After a disappointing first-round exit in six games to the eventual Stanley Cup winner, the St. Louis Blues, this was perhaps the biggest off-season for the Winnipeg Jets to date. With three key restricted free agents in need of contract extensions — Kyle Connor, Patrik Laine and Jacob Trouba — and Tyler Myers headed for unrestricted free agency, Kevin Cheveldayoff had his hands full.
Cheveldayoff acted swiftly, sending Trouba packing to the New York Rangers in exchange for defenseman Neal Pionk and the 20th overall pick in the NHL Entry Draft. A fair price for the Jets as they then turned that draft pick into Ville Heinola, a Finnish defenseman with strong skating and puck-moving ability.
It seemed that Myers was destined to land elsewhere — eventually signing a five-year, $30-million deal with the Vancouver Canucks — so, the Jets made defense a priority in the draft with the selection of two defensemen to start things off.
The Jets had just five picks in June’s draft, but they definitely made them count. Cheveldayoff zeroed in on Heinola in the first round and then followed that up by selecting right shot defenseman Simon Lundmark out of Sweden. The European tour continued in the fourth round when the front office scooped up Finnish center Henri Nikkanen — an area where they have plenty of depth on the NHL roster and into their development system. Cheveldayoff rounded out his selections in the fifth round with a pair of BCHL players, center Harrison Blaisdell and goalie Logan Neaton.

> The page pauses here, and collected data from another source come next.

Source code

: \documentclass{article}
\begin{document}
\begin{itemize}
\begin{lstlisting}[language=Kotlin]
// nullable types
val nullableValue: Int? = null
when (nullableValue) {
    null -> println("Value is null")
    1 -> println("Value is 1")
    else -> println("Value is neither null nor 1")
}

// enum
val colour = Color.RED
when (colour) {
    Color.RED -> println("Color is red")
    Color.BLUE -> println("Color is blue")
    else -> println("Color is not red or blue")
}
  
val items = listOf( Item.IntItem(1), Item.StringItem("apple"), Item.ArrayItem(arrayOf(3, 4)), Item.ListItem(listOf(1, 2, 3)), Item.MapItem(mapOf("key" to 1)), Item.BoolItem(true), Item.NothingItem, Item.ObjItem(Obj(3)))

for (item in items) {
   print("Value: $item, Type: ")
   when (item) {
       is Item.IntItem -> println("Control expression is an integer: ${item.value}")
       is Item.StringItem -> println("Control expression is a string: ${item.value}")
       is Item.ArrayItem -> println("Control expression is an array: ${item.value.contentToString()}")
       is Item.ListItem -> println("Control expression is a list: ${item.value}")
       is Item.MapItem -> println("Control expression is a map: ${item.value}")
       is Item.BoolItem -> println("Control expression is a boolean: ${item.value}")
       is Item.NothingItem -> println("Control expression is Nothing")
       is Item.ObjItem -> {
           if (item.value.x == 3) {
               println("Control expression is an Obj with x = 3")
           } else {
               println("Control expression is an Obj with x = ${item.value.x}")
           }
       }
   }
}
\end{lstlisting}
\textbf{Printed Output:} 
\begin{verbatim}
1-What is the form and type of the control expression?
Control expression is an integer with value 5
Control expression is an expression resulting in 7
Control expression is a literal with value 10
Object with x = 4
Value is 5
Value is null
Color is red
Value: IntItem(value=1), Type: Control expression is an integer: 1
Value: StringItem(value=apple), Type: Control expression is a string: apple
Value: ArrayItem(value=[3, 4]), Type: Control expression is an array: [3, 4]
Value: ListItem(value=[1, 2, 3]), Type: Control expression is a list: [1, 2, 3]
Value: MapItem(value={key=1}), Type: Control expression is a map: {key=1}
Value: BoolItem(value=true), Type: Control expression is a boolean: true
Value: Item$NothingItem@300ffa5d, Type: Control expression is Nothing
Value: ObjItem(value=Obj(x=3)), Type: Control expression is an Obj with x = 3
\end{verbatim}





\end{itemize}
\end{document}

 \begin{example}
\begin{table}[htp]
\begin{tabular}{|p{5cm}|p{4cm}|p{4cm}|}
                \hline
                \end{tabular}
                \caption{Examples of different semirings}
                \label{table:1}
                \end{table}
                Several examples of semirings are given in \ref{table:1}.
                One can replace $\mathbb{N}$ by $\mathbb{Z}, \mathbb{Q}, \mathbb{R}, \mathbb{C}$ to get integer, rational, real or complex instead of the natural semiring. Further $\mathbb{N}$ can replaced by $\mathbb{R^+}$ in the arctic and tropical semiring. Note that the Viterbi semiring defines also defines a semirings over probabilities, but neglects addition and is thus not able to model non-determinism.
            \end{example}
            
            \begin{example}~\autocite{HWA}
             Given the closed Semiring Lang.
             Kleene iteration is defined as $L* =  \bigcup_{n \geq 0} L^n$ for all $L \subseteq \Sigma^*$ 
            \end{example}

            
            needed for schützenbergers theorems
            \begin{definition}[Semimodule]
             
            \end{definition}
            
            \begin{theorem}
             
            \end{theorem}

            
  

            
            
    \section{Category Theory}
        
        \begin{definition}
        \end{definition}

1st Round, 20th Overall: Ville Heinola, D
Heinola entered the draft as the fourth-ranked European skater by NHL Central Scouting and for good reason. His career numbers may not be flashy, but he’s a great skater that sees the ice well to make an excellent first pass out of the defensive zone. Heinola had a strong campaign for Lukko in Liiga last year, racking up two goals and 14 points in 34 games. The Jets got thinner at the NHL level on the blueline, but the addition of Heinola to their deep prospect pool on the back end is another sign of a great move by the front office. The 18-year-old will draw comparisons to fellow Finnish defenseman and future teammate Sami Niku, but his upside should be much higher.
2nd Round, 51st Overall: Simon Lundmark, D
The Jets kept the defensive theme rolling, selecting Lundmark, a 6-2, 197-pound right shot defenseman out of the Swedish Hockey League. Another strong, puck-moving blueliner, Lundmark excels best in the defensive aspects of the game. In his first real taste of professional hockey, his offensive numbers hardly translated as he tallied just three assists in 28 games with Linkoping HC last season. He’s rarely caught out of position and makes strong defensive reads, putting himself in positive situations to win the majority of puck battles in his own zone.
4th Round, 113th Overall: Henri Nikkanen, C
We know how much the Jets love their Finnish talent and they went back to the well once more in the fourth round with the selection of Nikkanen. The verdict is still out on Nikkanen as is 2018-19 season was derailed by injuries, but when healthy he showed the type of offensive upside that had scouts thinking first-round talent heading into his draft year. In 12 international contests, Nikkanen finished with two goals and 11 points overall. At 6-2 and 185 pounds, he has time to develop and grow into his body, further building on his strength in front of the net. Some in the hockey community think this could be a big time steal for the Jets in the fourth round.